■ **EXERCISE DESCRIPTION**
Since the records include pictures, leave those out while you reproduce exactly and only the lines from the one containing "Sistem za kupovinu/rezervaciju/reklamaciju" through the one containing "# Unsere Discords", inclusive.

(Stored data)
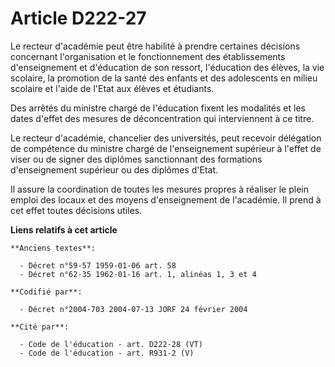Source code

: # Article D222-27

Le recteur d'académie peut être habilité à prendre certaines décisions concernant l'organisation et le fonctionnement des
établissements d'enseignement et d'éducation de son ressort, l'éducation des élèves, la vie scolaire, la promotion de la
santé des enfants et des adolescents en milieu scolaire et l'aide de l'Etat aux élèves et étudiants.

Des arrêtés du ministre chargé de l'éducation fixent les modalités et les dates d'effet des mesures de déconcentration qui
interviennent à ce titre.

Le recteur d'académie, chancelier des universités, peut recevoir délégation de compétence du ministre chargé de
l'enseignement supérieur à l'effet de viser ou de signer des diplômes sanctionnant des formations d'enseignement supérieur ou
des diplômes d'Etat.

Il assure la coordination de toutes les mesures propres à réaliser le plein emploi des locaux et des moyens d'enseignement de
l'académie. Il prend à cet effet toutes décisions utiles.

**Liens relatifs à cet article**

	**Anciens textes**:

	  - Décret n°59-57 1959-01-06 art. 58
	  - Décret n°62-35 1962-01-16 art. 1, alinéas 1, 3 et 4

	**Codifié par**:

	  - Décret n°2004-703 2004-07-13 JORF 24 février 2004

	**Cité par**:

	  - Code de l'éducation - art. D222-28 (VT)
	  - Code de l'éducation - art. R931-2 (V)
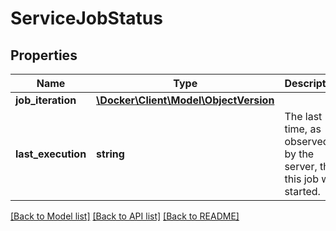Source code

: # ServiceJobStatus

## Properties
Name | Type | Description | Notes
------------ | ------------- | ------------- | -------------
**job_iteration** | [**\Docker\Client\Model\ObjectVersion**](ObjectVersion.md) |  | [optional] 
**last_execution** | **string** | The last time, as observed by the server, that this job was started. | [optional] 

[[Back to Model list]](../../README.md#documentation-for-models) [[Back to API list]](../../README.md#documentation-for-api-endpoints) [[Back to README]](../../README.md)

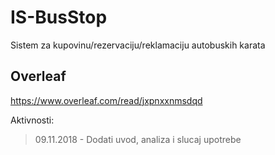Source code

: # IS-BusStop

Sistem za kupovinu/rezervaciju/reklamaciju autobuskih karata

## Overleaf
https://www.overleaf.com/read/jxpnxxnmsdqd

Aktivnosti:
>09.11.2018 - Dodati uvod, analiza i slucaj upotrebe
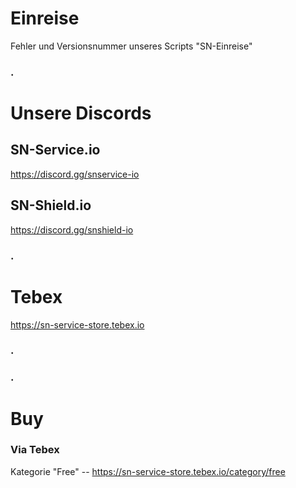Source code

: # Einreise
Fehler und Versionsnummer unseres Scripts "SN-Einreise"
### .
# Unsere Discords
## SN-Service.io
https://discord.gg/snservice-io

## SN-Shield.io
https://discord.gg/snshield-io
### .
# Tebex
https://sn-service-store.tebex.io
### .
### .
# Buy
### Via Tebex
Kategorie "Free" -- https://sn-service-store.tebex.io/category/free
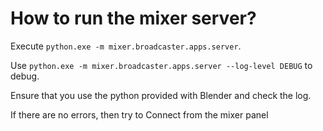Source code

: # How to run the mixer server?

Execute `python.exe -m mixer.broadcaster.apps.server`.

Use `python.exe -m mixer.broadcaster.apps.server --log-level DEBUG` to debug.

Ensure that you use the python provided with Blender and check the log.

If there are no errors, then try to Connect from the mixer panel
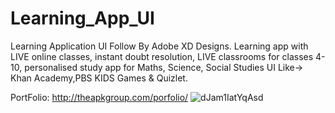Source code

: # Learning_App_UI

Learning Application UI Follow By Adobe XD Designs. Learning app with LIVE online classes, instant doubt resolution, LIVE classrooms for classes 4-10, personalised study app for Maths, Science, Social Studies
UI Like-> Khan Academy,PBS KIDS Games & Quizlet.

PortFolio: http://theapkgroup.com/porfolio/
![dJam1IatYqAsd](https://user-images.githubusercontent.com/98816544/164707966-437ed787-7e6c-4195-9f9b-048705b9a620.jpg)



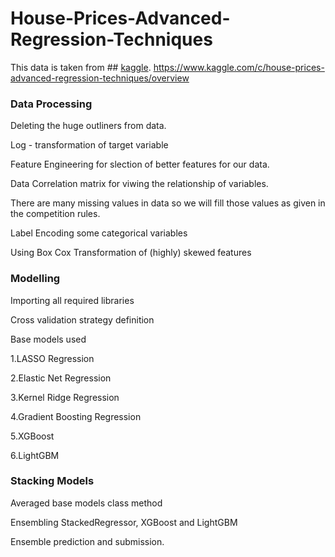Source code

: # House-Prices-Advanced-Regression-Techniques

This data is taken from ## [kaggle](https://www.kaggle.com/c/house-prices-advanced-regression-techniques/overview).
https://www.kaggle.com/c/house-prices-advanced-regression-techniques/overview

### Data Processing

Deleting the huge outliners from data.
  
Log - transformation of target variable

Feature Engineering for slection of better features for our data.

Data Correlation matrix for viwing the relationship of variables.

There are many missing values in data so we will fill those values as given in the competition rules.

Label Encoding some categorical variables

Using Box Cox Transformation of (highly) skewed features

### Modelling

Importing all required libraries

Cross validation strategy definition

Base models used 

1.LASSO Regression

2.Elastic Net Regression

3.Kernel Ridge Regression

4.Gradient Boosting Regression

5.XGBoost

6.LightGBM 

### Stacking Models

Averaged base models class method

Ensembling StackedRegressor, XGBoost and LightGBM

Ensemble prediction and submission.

■ **ANSWER AREA**
Sistem za kupovinu/rezervaciju/reklamaciju autobuskih karata

## Overleaf
https://www.overleaf.com/read/jxpnxxnmsdqd

Aktivnosti:
>09.11.2018 - Dodati uvod, analiza i slucaj upotrebe
Source code

: # Einreise
Fehler und Versionsnummer unseres Scripts "SN-Einreise"
### .
# Unsere Discords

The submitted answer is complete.